During the brand development, claims and brand worlds are defined and brand codes are developed and presented to the general public. If you work successfully here, every consumer should know at a glance which brand he is dealing with and what it stands for overall. The execution takes place at all relevant touchpoints and is controlled by the employees in this silo.

This is where all employees gather who draw their satisfaction from the success of short-term, often product-centered activations. They know how to knit campaigns around the products in such a way that demand increases in the short term, through campaigns at Christmas or at major sporting events or even bundles and collaborations. Or campaigns and initiatives that show consumers what you can do with the product. Everything always with the clear goal: More pallets should leave the yard. And now. For this purpose, employees from the activation silo often work in close collaboration with sales. Therefore, an understanding of sales mechanics and logic is certainly more helpful than a derogatory sniff.

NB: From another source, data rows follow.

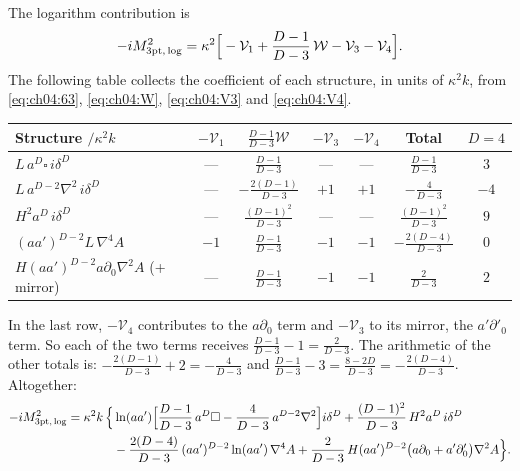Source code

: The logarithm contribution is
\begin{equation}
-iM^2_{\rm 3pt,\,log}=\kappa^2\Big[-\mathcal V_1+\frac{D-1}{D-3}\,\mathcal W-\mathcal V_3-\mathcal V_4\Big].
\end{equation}
The following table collects the coefficient of each structure, in units of $\kappa^2k$, from \eqref{eq:ch04:63}, \eqref{eq:ch04:W}, \eqref{eq:ch04:V3} and \eqref{eq:ch04:V4}.
\begin{center}
\small
\renewcommand{\arraystretch}{1.45}
\begin{tabular}{@{}lcccccc@{}}
\toprule
Structure $/\kappa^2k$ & $-\mathcal V_1$ & $\frac{D-1}{D-3}\mathcal W$ & $-\mathcal V_3$ & $-\mathcal V_4$ & Total & $D=4$\\
\midrule
$L\,a^D\square\,i\delta^D$ & --- & $\frac{D-1}{D-3}$ & --- & --- & $\frac{D-1}{D-3}$ & $3$\\
$L\,a^{D-2}\nabla^2\,i\delta^D$ & --- & $-\frac{2(D-1)}{D-3}$ & $+1$ & $+1$ & $-\frac{4}{D-3}$ & $-4$\\
$H^2a^D\,i\delta^D$ & --- & $\frac{(D-1)^2}{D-3}$ & --- & --- & $\frac{(D-1)^2}{D-3}$ & $9$\\
$(aa')^{D-2}L\,\nabla^4A$ & $-1$ & $\frac{D-1}{D-3}$ & $-1$ & $-1$ & $-\frac{2(D-4)}{D-3}$ & $0$\\
$H(aa')^{D-2}a\partial_0\nabla^2A$ (+ mirror) & --- & $\frac{D-1}{D-3}$ & $-1$ & $-1$ & $\frac{2}{D-3}$ & $2$\\
\bottomrule
\end{tabular}
\end{center}
In the last row, $-\mathcal V_4$ contributes to the $a\partial_0$ term and $-\mathcal V_3$ to its mirror, the $a'\partial'_0$ term.
So each of the two terms receives $\frac{D-1}{D-3}-1=\frac{2}{D-3}$.
The arithmetic of the other totals is:
$-\frac{2(D-1)}{D-3}+2=-\frac{4}{D-3}$ and $\frac{D-1}{D-3}-3=\frac{8-2D}{D-3}=-\frac{2(D-4)}{D-3}$.
Altogether:
\begin{equation}
\begin{aligned}
-iM^2_{\rm 3pt,\,log}=\kappa^2k\,\Big\{&\ln(aa')\Big[\frac{D-1}{D-3}\,a^D\square-\frac{4}{D-3}\,a^{D-2}\nabla^2\Big]i\delta^D+\frac{(D-1)^2}{D-3}\,H^2a^D\,i\delta^D\\
&-\frac{2(D-4)}{D-3}\,(aa')^{D-2}\ln(aa')\,\nabla^4A+\frac{2}{D-3}\,H(aa')^{D-2}\big(a\partial_0+a'\partial'_0\big)\nabla^2A\Big\}.
\end{aligned}
\label{eq:ch04:67D}
\end{equation}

Separation brings more mutual success

Honestly, companies have almost no choice but to go into the marketing silo organization described above. On the one hand, the economic success of the brand for the future must be ensured through long-term, emotional brand building and future-oriented initiatives – and on the other hand, short-term money must be earned in the here and now. This also shows that no silo is more important than the other.

The jobs that lead to success, namely those that build up the brand in the long term and also those that earn the money in the short term to finance the brand development, must be solved in an increasingly complex world – concentrated and focused by those in the respective Employees work in silos. And in this world, companies simply cannot afford the luxury of wearing themselves out on the way to implementation and ultimately coming to half-baked compromises.

Brand work must clearly and consistently pursue a long-term goal. The separation in silos helps to do the individual jobs better. And that creates synergies again. Visible in more success.